▶ What is being asked:
At the line that contains "internal-time-units-per-second", begin setting down every line word for word, and stop after the last line of the listing.

Data shown START

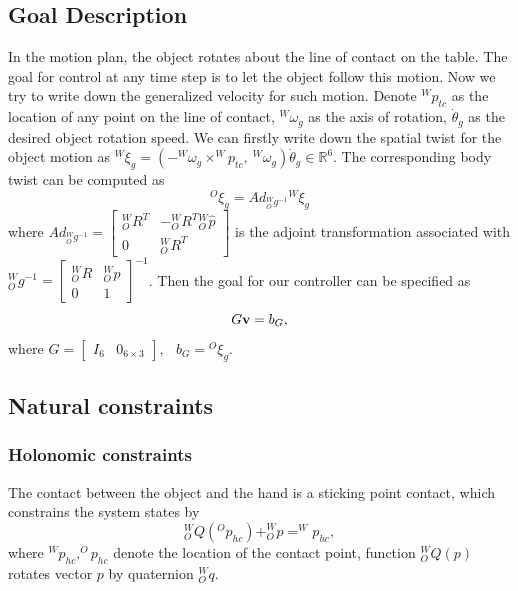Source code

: \subsection{Goal Description} %
\label{sub:example_goal_description}
In the motion plan, the object rotates about the line of contact on the table. The goal for control at any time step is to let the object follow this motion. Now we try to write down the generalized velocity for such motion.
Denote $^Wp_{tc}$ as the location of any point on the line of contact, $^W\omega_g$ as the axis of rotation, $\dot\theta_g$ as the desired object rotation speed. We can firstly write down the spatial twist for the object motion as $^W\xi_g=(-^W\omega_g\times ^Wp_{tc},\ ^W\omega_g)\dot\theta_g\in\mathbb{R}^6$. The corresponding body twist can be computed as
\begin{equation}
^O\xi_g=Ad_{^W_Og^{-1}}{^W\xi_g}
\end{equation}
where $Ad_{^W_Og^{-1}} = \left[ {\begin{array}{*{20}{c}}{^W_OR^T}&{ - ^W_OR^T{^W_O{\hat p}}}\\0&{^W_OR^T}\end{array}} \right]$
is the adjoint transformation associated with $^W_Og^{-1}=\left[ {\begin{array}{*{20}{c}}{{^W_OR}}&{{^W_Op}}\\0&1\end{array}} \right]^{-1}$. Then the goal for our controller can be specified as
\begin{equation}
\label{eq:example_goal}
G{\bf v}=b_G,
\end{equation}
where $G = \left[ {\begin{array}{*{20}{c}}{{I_6}}&0_{6\times3}\end{array}} \right],\;\;\,{b_G} = {^O\xi_g}.$

\subsection{Natural constraints} %
\label{sub:example_natural_constraints}

\subsubsection{Holonomic constraints} %
\label{subsub:example_holonomic_constraints}
The contact between the object and the hand  is a sticking point contact,  which constrains the system states by
\begin{equation}
\label{eq:hand_contact_holonomic}
^W_OQ(^Op_{hc}) + ^W_Op = ^Wp_{hc},
\end{equation}
where $^Wp_{hc}, ^Op_{hc}$ denote the location of the contact point, function $^W_OQ(p)$ rotates vector $p$ by quaternion $^W_Oq$.

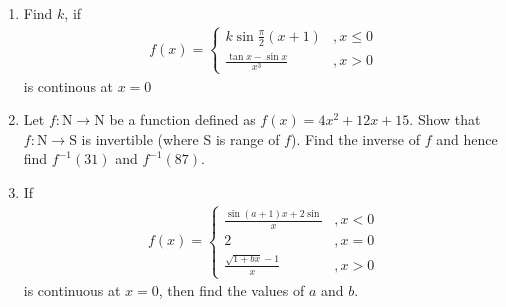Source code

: \begin{enumerate}
	\item Find $k$, if 
	\begin{align*}
		f(x) = \begin{cases} k\sin \frac{\pi}{2}(x+1) &,x \leq 0\\
		\frac{\tan x - \sin x}{x^3} &, x>0
		\end{cases}
	\end{align*}
is continous at $x=0$
	
	\item Let $f: \text{N} \rightarrow \text{N}$ be a function defined as 
	$f(x) = 4x^2 + 12x + 15.$
Show that $f: \text{N} \rightarrow \text{S}$ is invertible (where S is range of $f$).
Find the inverse of $f$ and hence find $f^{-1}(31)$ and $f^{-1}(87)$.


	\item If 
	\begin{align*}
		f(x) = 
		\begin{cases}
			\frac{\sin(a+1)x + 2\sin}{x} &,x<0 \\
			2 &,x = 0\\
			\frac{\sqrt{1+bx}-1}{x} &,x>0
		\end{cases}
	\end{align*}
is continuous at $x = 0$, then find the values of $a$ and $b$.


\end{enumerate}
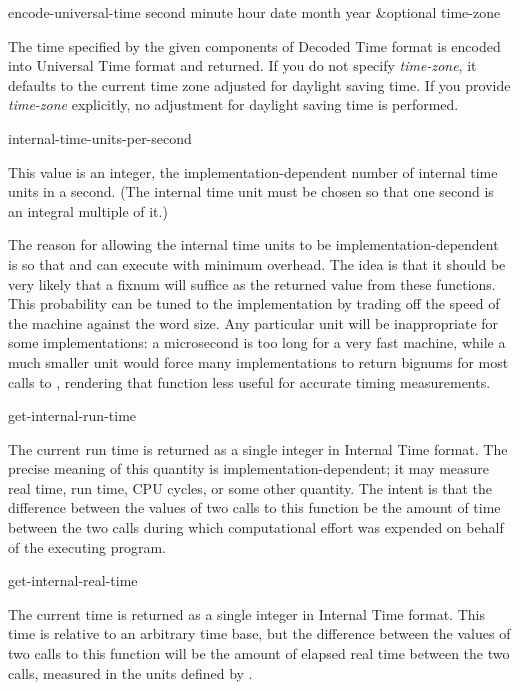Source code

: \begin{defun}[Function]
encode-universal-time second minute hour date month year &optional time-zone

The time specified by the given components of Decoded Time format is
encoded into Universal Time format and returned.  If you do not specify
{\it time-zone}, it defaults to the current time zone adjusted for daylight
saving time.  If you provide {\it time-zone} explicitly, no adjustment for
daylight saving time is performed.
\end{defun}

\begin{defun}[Constant]
internal-time-units-per-second

This value is an integer, the implementation-dependent
number of internal time units in a second.  (The internal time unit must
be chosen so that one second is an integral multiple of it.)

\beforenoterule
\begin{rationale}
The reason for allowing the internal time
units to be implementation-dependent is so that
 and 
can execute with minimum overhead.
The idea is that it should be very likely that a fixnum will suffice as the
returned value from these functions.  This probability can be
tuned to the implementation by trading off the speed of the machine
against the word size.  Any particular unit will
be inappropriate for some implementations: a microsecond is too long
for a very fast machine, while a much smaller unit would
force many implementations to return bignums for most calls
to , rendering that function less useful for accurate
timing measurements.
\end{rationale}
\afternoterule
\end{defun}

\begin{defun}[Function]
get-internal-run-time 

The current run time is returned as a single integer in Internal Time
format.
The precise meaning of this quantity is implementation-dependent;
it may measure real time, run time, CPU cycles, or some other quantity.
The intent is that the difference between the values of two calls
to this function be the amount of time between the two calls
during which computational effort was expended on behalf of the
executing program.
\end{defun}

\begin{defun}[Function]
get-internal-real-time 

The current time is returned as a single integer in Internal Time
format.  This time is relative to an arbitrary time base,
but the difference between the values of two calls
to this function will be the amount of elapsed real time between the two calls,
measured in the units defined by .
\end{defun}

Data shown END

▶ Task solution:
internal-time-units-per-second

This value is an integer, the implementation-dependent
number of internal time units in a second.  (The internal time unit must
be chosen so that one second is an integral multiple of it.)

\beforenoterule
\begin{rationale}
The reason for allowing the internal time
units to be implementation-dependent is so that
 and 
can execute with minimum overhead.
The idea is that it should be very likely that a fixnum will suffice as the
returned value from these functions.  This probability can be
tuned to the implementation by trading off the speed of the machine
against the word size.  Any particular unit will
be inappropriate for some implementations: a microsecond is too long
for a very fast machine, while a much smaller unit would
force many implementations to return bignums for most calls
to , rendering that function less useful for accurate
timing measurements.
\end{rationale}
\afternoterule
\end{defun}

\begin{defun}[Function]
get-internal-run-time 

The current run time is returned as a single integer in Internal Time
format.
The precise meaning of this quantity is implementation-dependent;
it may measure real time, run time, CPU cycles, or some other quantity.
The intent is that the difference between the values of two calls
to this function be the amount of time between the two calls
during which computational effort was expended on behalf of the
executing program.
\end{defun}

\begin{defun}[Function]
get-internal-real-time 

The current time is returned as a single integer in Internal Time
format.  This time is relative to an arbitrary time base,
but the difference between the values of two calls
to this function will be the amount of elapsed real time between the two calls,
measured in the units defined by .
\end{defun}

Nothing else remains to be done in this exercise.